In the nine poems Lux published in our pages, you’ll find wry humor—1984’s “Snake Lake” begins:

My friends, I hope you will not swim here:
this lake isn’t named for what it lacks.

And you’ll find startling echoes of the present in “Henry Clay’s Mouth” (1999):

He said: “Kissing is like the presidency,
it is not to be sought and not to be declined.

It was written, if women had the vote,
he would have been President,
kissing everyone in sight,
dancing on tables (“a grand Terpsichorean
performance ...”), kissing everyone,
sometimes two at once, kissing everyone,
the almost-President
of our people.

Years ago, as part of a series for poetry month, we gathered a selection of old Atlantic audio recordings of poets reading their works.

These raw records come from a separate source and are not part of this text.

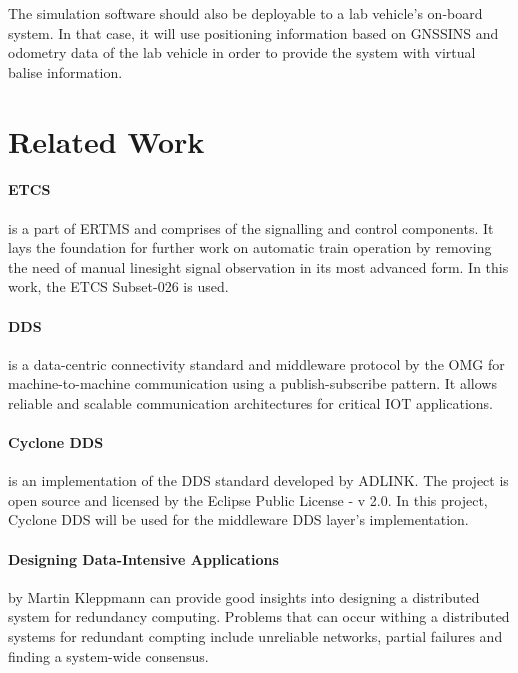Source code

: \documentclass[a4paper, 12pt]{scrartcl}
\begin{document}
The simulation software should also be deployable to a lab vehicle's on-board system.
In that case, it will use positioning information based on \ac{GNSSINS} and odometry data of the lab vehicle in order to provide the system with virtual balise information.

\section*{Related Work}
\paragraph{\ac{ETCS}} is a part of \ac{ERTMS} and comprises of the signalling and control components.
It lays the foundation for further work on automatic train operation by removing the need of manual linesight signal observation in its most advanced form.
In this work, the \ac{ETCS} Subset-026 is used.
\vspace{-0.4cm}
\paragraph{\ac{DDS}} is a data-centric connectivity standard and middleware protocol by the \ac{OMG} for machine-to-machine communication using a publish-subscribe pattern.
It allows reliable and scalable communication architectures for critical \ac{IOT} applications.
\vspace{-0.4cm}
\paragraph{Cyclone DDS} is an implementation of the \ac{DDS} standard developed by ADLINK.
The project is open source and licensed by the Eclipse Public License - v 2.0.
In this project, Cyclone DDS will be used for the middleware \ac{DDS} layer's implementation.
\vspace{-0.4cm}
\paragraph{Designing Data-Intensive Applications} by Martin Kleppmann can provide good insights into designing a distributed system for redundancy computing.
Problems that can occur withing a distributed systems for redundant compting include unreliable networks, partial failures and finding a system-wide consensus.
\end{document}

My part was to convert the files from an obsolete, unplayable format to mp3. Among them was Lux’s reading of “Virgule,” an ode to “/” that begins:

What I love about this little leaning mark
is how it divides
without divisiveness. The left
or bottom side prying that choice up or out,
the right or top side pressing down upon
its choice: either/or,

Listen to him read the entire poem:

Far more qualified people can speak to his particular brilliance—I’m just someone who tried to rescue his voice, or a minute and 38 seconds of it, from the online abyss and deliver him to you.

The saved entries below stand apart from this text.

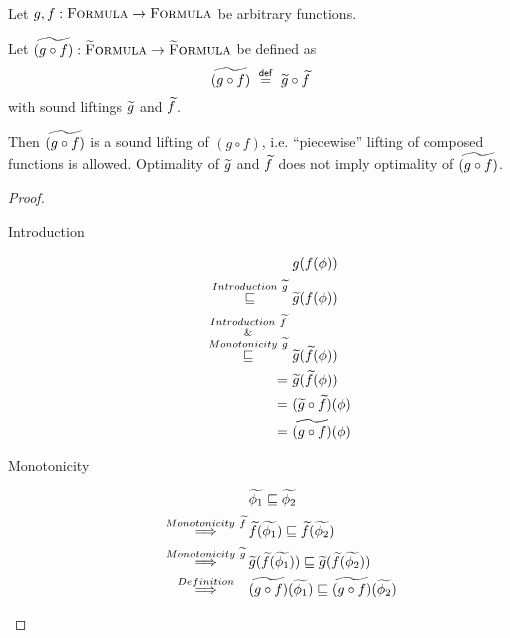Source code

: \begin{lemma}~\\
    Let $g, f : \textup{\textsc{Formula}} \rightarrow \textup{\textsc{Formula}}$ be arbitrary functions.
    
    Let $\widetilde{(g \circ f)} : \textup{\textsc{\ensuremath{\widetilde{\text{F}}}ormula}} \rightarrow \textup{\textsc{\ensuremath{\widetilde{\text{F}}}ormula}}$ be defined as
    \begin{displaymath}
    \widetilde{(g \circ f)} ~\overset{\textup{\textmd{\textsf{def}}}}{=}~ \widetilde{g} \circ \widetilde{f}
    \end{displaymath}
    with sound liftings $\widetilde{g}$ and $\widetilde{f}$.
    
    Then $\widetilde{(g \circ f)}$ is a sound lifting of $(g \circ f)$, i.e. “piecewise” lifting of composed functions is allowed.
    Optimality of $\widetilde{g}$ and $\widetilde{f}$ does not imply optimality of $\widetilde{(g \circ f)}$.
\end{lemma}
\begin{proof}
    \begin{description}
        \item[Introduction]
        \begin{align*}
        &g(f(\phi))\\
        \overset{Introduction~\widetilde{g}}{\sqsubseteq}~
        &\widetilde{g}(f(\phi))\\
        \overset{\substack{Introduction~\widetilde{f}\\\&\\Monotonicity~\widetilde{g}}}{\sqsubseteq}~
        &\widetilde{g}(\widetilde{f}(\phi))\\
        =~
        &\widetilde{g}(\widetilde{f}(\phi))\\
        =~
        &(\widetilde{g} \circ \widetilde{f})(\phi)\\
        =~
        &\widetilde{(g \circ f)}(\phi)
        \end{align*}
        
        \item[Monotonicity]
        \begin{align*}
        &\widetilde{\phi_1} \sqsubseteq \widetilde{\phi_2}\\
        \overset{Monotonicity~\widetilde{f}}{\quad\quad\implies\quad\quad}
        &\widetilde{f}(\widetilde{\phi_1}) \sqsubseteq \widetilde{f}(\widetilde{\phi_2})\\
        \overset{Monotonicity~\widetilde{g}}{\quad\quad\implies\quad\quad}
        &\widetilde{g}(\widetilde{f}(\widetilde{\phi_1})) \sqsubseteq \widetilde{g}(\widetilde{f}(\widetilde{\phi_2}))\\
        \overset{Definition}{\quad\quad\implies\quad\quad}
        &\widetilde{(g \circ f)}(\widetilde{\phi_1}) \sqsubseteq \widetilde{(g \circ f)}(\widetilde{\phi_2})
        \end{align*}
    \end{description}
\end{proof}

I asked my colleague David Barber, the Atlantic’s poetry editor, for his memories of the magazine’s long history with Lux. He writes:

Tom Lux’s quirky, wily, incorrigibly uncanny poems left their mark far and wide from way back, but The Atlantic could be said to have a special claim on him.

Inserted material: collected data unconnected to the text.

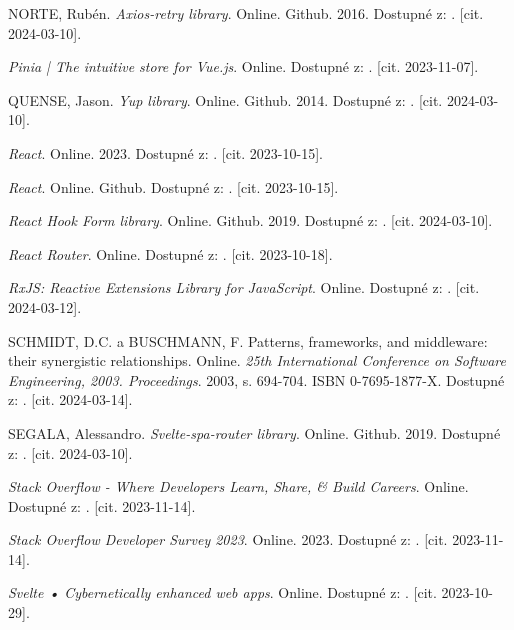 \begin{thebibliography}{99}
\textsc{NORTE}, Rubén. \emph{Axios-retry library}. Online. Github. 2016. Dostupné z: . [cit. 2024-03-10].

\emph{Pinia | The intuitive store for Vue.js}. Online. Dostupné z: . [cit. 2023-11-07].

\textsc{QUENSE}, Jason. \emph{Yup library}. Online. Github. 2014. Dostupné z: . [cit. 2024-03-10].

\emph{React}. Online. 2023. Dostupné z: . [cit. 2023-10-15].

\emph{React}. Online. Github. Dostupné z: . [cit. 2023-10-15].

\emph{React Hook Form library}. Online. Github. 2019. Dostupné z: . [cit. 2024-03-10].

\emph{React Router}. Online. Dostupné z: . [cit. 2023-10-18].

\emph{RxJS: Reactive Extensions Library for JavaScript}. Online. Dostupné z: . [cit. 2024-03-12].

\textsc{SCHMIDT}, D.C. a \textsc{BUSCHMANN}, F. Patterns, frameworks, and middleware: their synergistic relationships. Online. \emph{25th International Conference on Software Engineering, 2003. Proceedings}. 2003, s. 694-704. ISBN 0-7695-1877-X. Dostupné z: . [cit. 2024-03-14].

\textsc{SEGALA}, Alessandro. \emph{Svelte-spa-router library}. Online. Github. 2019. Dostupné z: . [cit. 2024-03-10].

\emph{Stack Overflow - Where Developers Learn, Share, \& Build Careers}. Online. Dostupné z: . [cit. 2023-11-14].

\emph{Stack Overflow Developer Survey 2023}. Online. 2023. Dostupné z: . [cit. 2023-11-14].

\emph{Svelte • Cybernetically enhanced web apps}. Online. Dostupné z: . [cit. 2023-10-29].


\end{thebibliography}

For one thing, he was a local boy made good: Born and raised in Northampton, Mass., where his father ran a dairy farm, he was a fixture for many years in Boston and its environs, home base to the august bewhiskered poets who founded the magazine in 1857. His editor at Boston’s Houghton Mifflin for several of his celebrated collections was Peter Davison, the Atlantic’s late longtime poetry editor and literary lion of parts. His work appeared early and often in these pages over those years, immediately recognizable for its mordant wit, offbeat verve, and matchless knack for musing beguilingly on just about anything. The only predictable trait of a Lux poem was that it would be the one and only thing of its kind.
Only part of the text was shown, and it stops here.